Introduction: Moebius syndrome is characterized by severe impairment of the VI and VII cranial nerves, disturbing the facial movements and causing convergent strabismus. The aim of this paper is to demonstrate a variation of the Labbé technique that incorporates muscle elongation through palmaris longus tendon bilaterally.
Method: Patient's main complaint was severe drooling related to the loss of mouth continence. Restoration of the perioral region was performed with a modification of the Labbé technique associating bilateral long palmar muscle tendon graft. Result was compared to other techniques currently used to treat the congenital facial paralysis.
Results: Perioral tonus was reestablished through means of the temporalis orthodromic muscle elongated with the palmaris longus tendon, and a certain degree of mouthy corner elevation was also obtained.
Conclusions: The modification of the original procedure adding the palmaris longus tendon to both sides of the face may represent an alternative in cases of severe drooling in Moebius syndrome patients.

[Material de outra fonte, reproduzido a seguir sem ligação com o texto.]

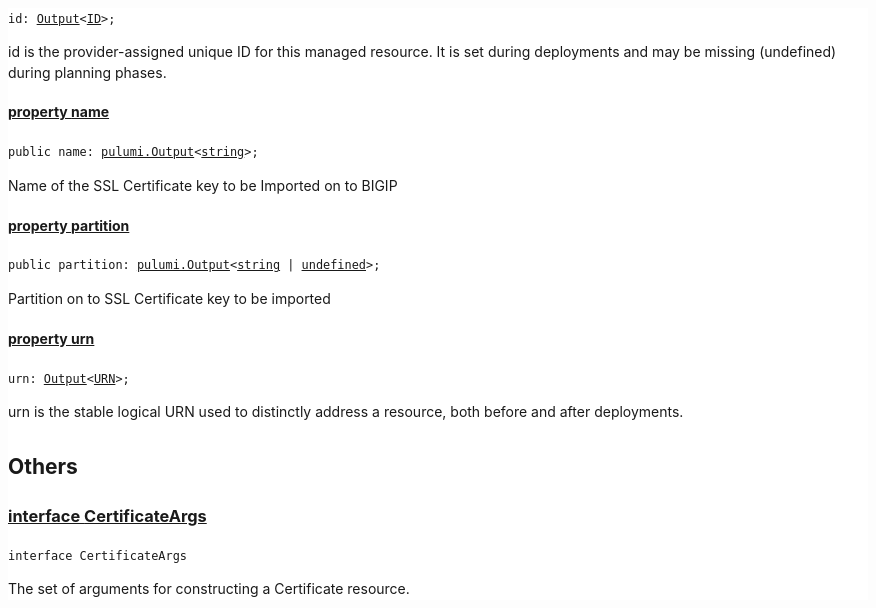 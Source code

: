 <pre class="highlight"><code><span class='kd'></span>id: <a href='/docs/reference/pkg/nodejs/pulumi/pulumi/#Output'>Output</a>&lt;<a href='/docs/reference/pkg/nodejs/pulumi/pulumi/#ID'>ID</a>&gt;;</code></pre>

id is the provider-assigned unique ID for this managed resource.  It is set during
deployments and may be missing (undefined) during planning phases.

<h4 class="pdoc-member-header" id="Key-name">
<a class="pdoc-child-name" href="https://github.com/pulumi/pulumi-f5bigip/blob/562e15c7afb571af60de47cee73af70c264c0607/sdk/nodejs/ssl/key.ts#L62">property <b>name</b></a>
</h4>

<pre class="highlight"><code><span class='kd'>public </span>name: <a href='/docs/reference/pkg/nodejs/pulumi/pulumi/#Output'>pulumi.Output</a>&lt;<span class='kd'><a href='https://developer.mozilla.org/en-US/docs/Web/JavaScript/Reference/Global_Objects/String'>string</a></span>&gt;;</code></pre>

Name of the SSL Certificate key to be Imported on to BIGIP

<h4 class="pdoc-member-header" id="Key-partition">
<a class="pdoc-child-name" href="https://github.com/pulumi/pulumi-f5bigip/blob/562e15c7afb571af60de47cee73af70c264c0607/sdk/nodejs/ssl/key.ts#L66">property <b>partition</b></a>
</h4>

<pre class="highlight"><code><span class='kd'>public </span>partition: <a href='/docs/reference/pkg/nodejs/pulumi/pulumi/#Output'>pulumi.Output</a>&lt;<span class='kd'><a href='https://developer.mozilla.org/en-US/docs/Web/JavaScript/Reference/Global_Objects/String'>string</a></span> | <span class='kd'><a href='https://developer.mozilla.org/en-US/docs/Web/JavaScript/Reference/Global_Objects/undefined'>undefined</a></span>&gt;;</code></pre>

Partition on to SSL Certificate key to be imported

<h4 class="pdoc-member-header" id="Key-urn">
<a class="pdoc-child-name" href="https://github.com/pulumi/pulumi-f5bigip/blob/562e15c7afb571af60de47cee73af70c264c0607/sdk/nodejs/ssl/key.ts#L28">property <b>urn</b></a>
</h4>

<pre class="highlight"><code><span class='kd'></span>urn: <a href='/docs/reference/pkg/nodejs/pulumi/pulumi/#Output'>Output</a>&lt;<a href='/docs/reference/pkg/nodejs/pulumi/pulumi/#URN'>URN</a>&gt;;</code></pre>

urn is the stable logical URN used to distinctly address a resource, both before and after
deployments.



<h2 id="apis">Others</h2>
<h3 class="pdoc-module-header" id="CertificateArgs" data-link-title="CertificateArgs">
    <a href="https://github.com/pulumi/pulumi-f5bigip/blob/562e15c7afb571af60de47cee73af70c264c0607/sdk/nodejs/ssl/certificate.ts#L127">
        interface <strong>CertificateArgs</strong>
    </a>
</h3>

<pre class="highlight"><code><span class='kr'>interface</span> <span class='nx'>CertificateArgs</span></code></pre>

The set of arguments for constructing a Certificate resource.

Keywords: Moebius syndrome; Tendon transfer; Facial expression

RESUMO

Introdução: A síndrome de Moebius se caracteriza por alterações do VI e VII pares cranianos, o que acarreta uma paralisia do músculo reto lateral dos olhos e a paralisia facial, sobretudo no que se refere ao movimento da boca. O objetivo deste trabalho é demonstrar uma variação da técnica de Labbé que pode auxiliar no tratamento da paralisia relacionada à síndrome de Moebius, em casos selecionados.

Método: Relato de caso. O paciente queixava-se sobretudo da perda de saliva, não se preocupava com a falta de sorriso na face. Foi realizada reanimação da região perioral com uma modificação da técnica de Labbé associando enxertia de tendão do músculo palmar longo bilateral. O resultado obtido foi comparado com o de outras técnicas utilizadas atualmente.

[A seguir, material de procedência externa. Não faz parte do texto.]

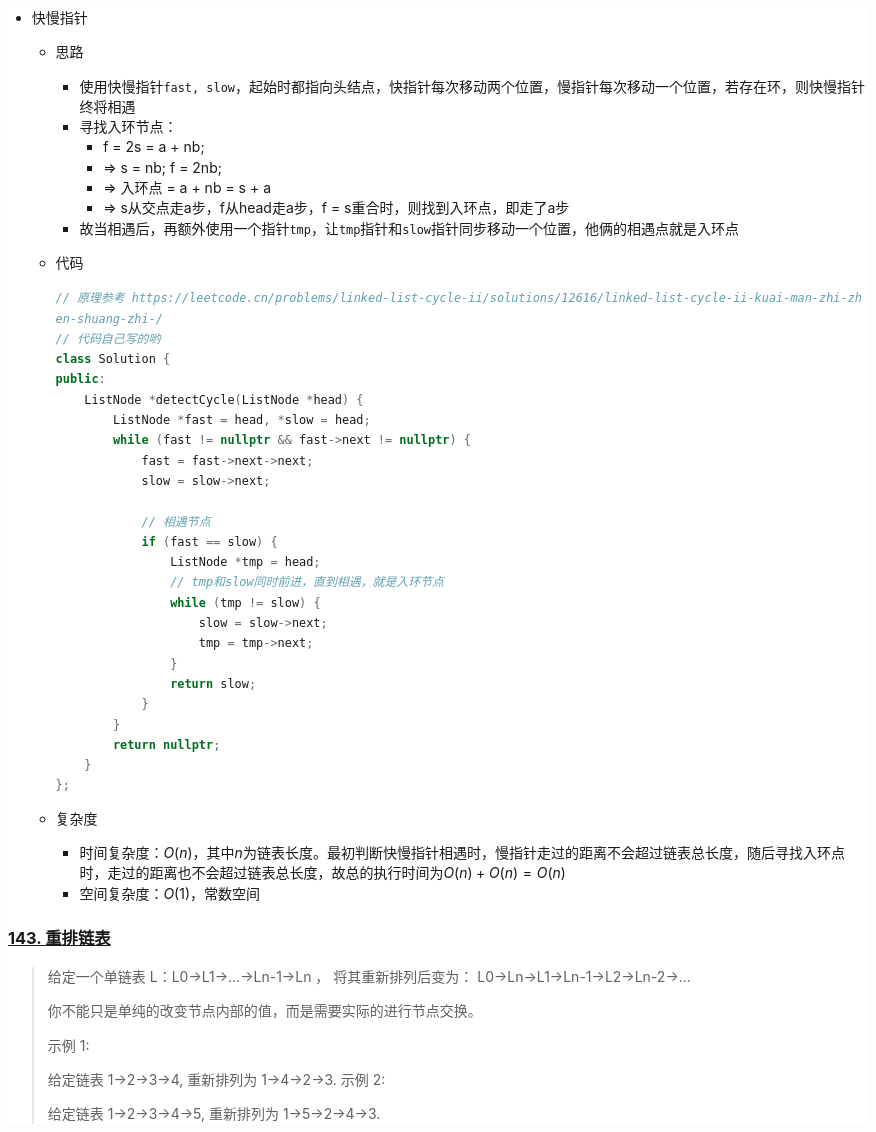 * 快慢指针

  * 思路

    * 使用快慢指针`fast, slow`，起始时都指向头结点，快指针每次移动两个位置，慢指针每次移动一个位置，若存在环，则快慢指针终将相遇
    * 寻找入环节点：
      * f = 2s = a + nb; 
      * => s = nb; f = 2nb; 
      * => 入环点 = a + nb = s + a 
      * => s从交点走a步，f从head走a步，f = s重合时，则找到入环点，即走了a步
    * 故当相遇后，再额外使用一个指针`tmp`，让`tmp`指针和`slow`指针同步移动一个位置，他俩的相遇点就是入环点
  
  * 代码
  
    ```c++
    // 原理参考 https://leetcode.cn/problems/linked-list-cycle-ii/solutions/12616/linked-list-cycle-ii-kuai-man-zhi-zhen-shuang-zhi-/
    // 代码自己写的哟
    class Solution {
    public:
        ListNode *detectCycle(ListNode *head) {
            ListNode *fast = head, *slow = head;
            while (fast != nullptr && fast->next != nullptr) {
                fast = fast->next->next;
                slow = slow->next;
                
                // 相遇节点
                if (fast == slow) {
                    ListNode *tmp = head;
                    // tmp和slow同时前进，直到相遇，就是入环节点
                    while (tmp != slow) {
                        slow = slow->next;
                        tmp = tmp->next;
                    }
                    return slow;
                }
            }
            return nullptr;
        }
    };
    ```
  
  * 复杂度
  
    * 时间复杂度：$O(n)$，其中$n$为链表长度。最初判断快慢指针相遇时，慢指针走过的距离不会超过链表总长度，随后寻找入环点时，走过的距离也不会超过链表总长度，故总的执行时间为$O(n) + O(n) = O(n)$
    * 空间复杂度：$O(1)$，常数空间

### [143. 重排链表](https://leetcode-cn.com/problems/reorder-list/)

> 给定一个单链表 L：L0→L1→…→Ln-1→Ln ，
> 将其重新排列后变为： L0→Ln→L1→Ln-1→L2→Ln-2→…
>
> 你不能只是单纯的改变节点内部的值，而是需要实际的进行节点交换。
>
> 示例 1:
>
> 给定链表 1->2->3->4, 重新排列为 1->4->2->3.
> 示例 2:
>
> 给定链表 1->2->3->4->5, 重新排列为 1->5->2->4->3.
>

Resultados: Houve restabelecimento do tônus perioral e elevação voluntária do ângulo da boca comandados pelo músculo temporal.

Conclusão: A modificação da técnica de Labbé incorporando o tendão do músculo palmar longo pode representar uma alternativa de tratamento em casos de perda de saliva na síndrome de Moebius.

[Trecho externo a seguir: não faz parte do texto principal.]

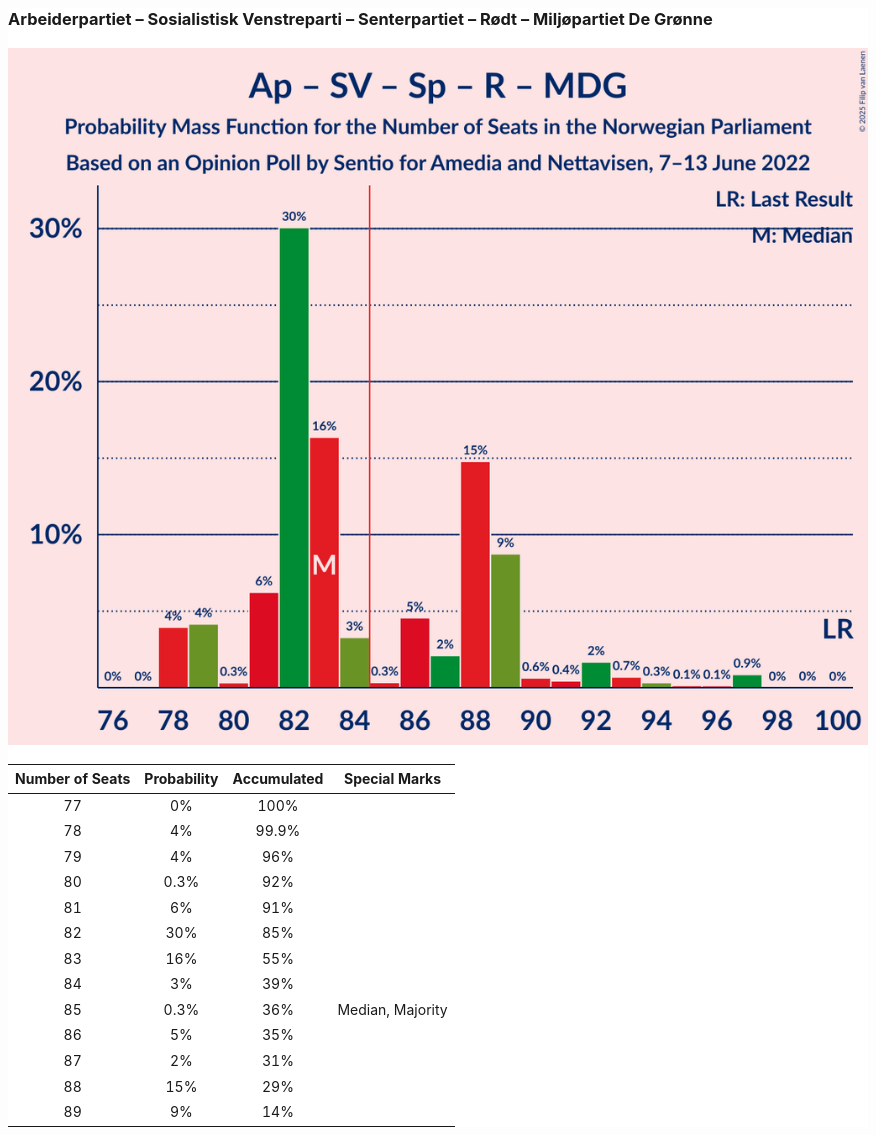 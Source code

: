 ### Arbeiderpartiet – Sosialistisk Venstreparti – Senterpartiet – Rødt – Miljøpartiet De Grønne

![Graph with seats probability mass function not yet produced](2022-06-13-Sentio-coalitions-seats-pmf-ap–sv–sp–r–mdg.png "Seats Probability Mass Function")

| Number of Seats | Probability | Accumulated | Special Marks |
|:---------------:|:-----------:|:-----------:|:-------------:|
| 77 | 0% | 100% |  |
| 78 | 4% | 99.9% |  |
| 79 | 4% | 96% |  |
| 80 | 0.3% | 92% |  |
| 81 | 6% | 91% |  |
| 82 | 30% | 85% |  |
| 83 | 16% | 55% |  |
| 84 | 3% | 39% |  |
| 85 | 0.3% | 36% | Median, Majority |
| 86 | 5% | 35% |  |
| 87 | 2% | 31% |  |
| 88 | 15% | 29% |  |
| 89 | 9% | 14% |  |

Palavras-chave: Transferência de tendão; Síndrome de Moebius; Expressão facial


INTRODUÇÃO

A síndrome de Moebius caracteriza-se pela paralisia congênita e não progressiva da face, que afeta sobretudo os pares cranianos VI e VII1. Na maioria das vezes bilateral, acarreta a aparência facial pouco expressiva e um estrabismo convergente1. A alteração na face é percebida ainda na infância, observando o fechamento incompleto da pálpebra quando o indivíduo está dormindo, falta de sorriso e mímica facial, e dificuldade de sucção2,8. No presente relato, demonstramos de que forma a transferência ortodrômico do músculo temporal realizada pela técnica de Labbé, que utiliza a moiplastia do músculo temporal, pode ser associada ao enxerto de tendão do músculo palmar longo com o objetivo de restabelecer a continência oral.

OBJETIVO

Demonstrar uma variação da técnica de mioplastia do músculo temporal associada com enxerto de tendão do músculo palmar longo bilateral em um paciente com síndrome de Moebius que apresentava excessiva perda de saliva.

MÉTODO

HFS, 16 anos, masculino, natural de Porto Alegre, portador de paralisia facial congênita bilateral e síndrome de Moebius, sem outras comorbidades, procurou auxílio por queixa de excessiva perda de saliva. No exame físico apresentava hipomimia facial com a perda de movimentos da região perioral e queda do lábio inferior, com excessiva perda de saliva devido à incontinência oral (Figura 1). De forma interessante, não se queixava da falta de sorriso na face. A avaliação cognitiva demonstrou-se dentro da normalidade. O paciente não desejava a abordagem na face para o transplante microcirúrgico do músculo grácil – técnica inicialmente sugerida – porque tinha receio do aspecto da cicatriz. Foram claramente explicados os limites de incursão do sorriso com cada tipo de procedimento que poderia ser realizado. Após obtenção do consentimento informado, foi proposta a melhoria da continência oral e mimetização do sorriso por meio da transferência muscular ortodrômica do músculo temporal (Figura 3), pela técnica de Labbé e Huault, associada a enxertia de tendão do músculo palmar longo, bilateral (Figura 2). O tempo cirúrgico foi de aproximadamente três horas. O procedimento cirúrgico consistiu de abordagem na região temporal bilateral, com dissecção ao nível do músculo temporal, liberando do ângulo do zigoma, sem realização de fratura. No momento da liberação muscular, grande atenção deve ser tomada a fim de evitar lesão da artéria temporal profunda a esse nível. O músculo temporal liberado cerca de 3 cm foi alongado com o auxílio de enxerto de 20 cm de tendão do músculo palmar longo, de cada lado, para cada hemiface, que cuidadosamente foi suturado ao modíolo da boca. Ao final do procedimento, o ângulo da boca esboçava um sorriso em repouso, com uma incursão de cerca de 4 cm. Após três semanas, foi iniciada a fisioterapia, com movimentos ativos e passivos, para aumento da incursão do sorriso. O resultado obtido foi comparado com as fotografias e vídeos obtidos antes do procedimento, após um mês, após oito meses do procedimento e comparado com o de outras técnicas utilizadas atualmente no tratamento da paralisia facial da síndrome de Moebius e excesso de perda de saliva (Figura 4).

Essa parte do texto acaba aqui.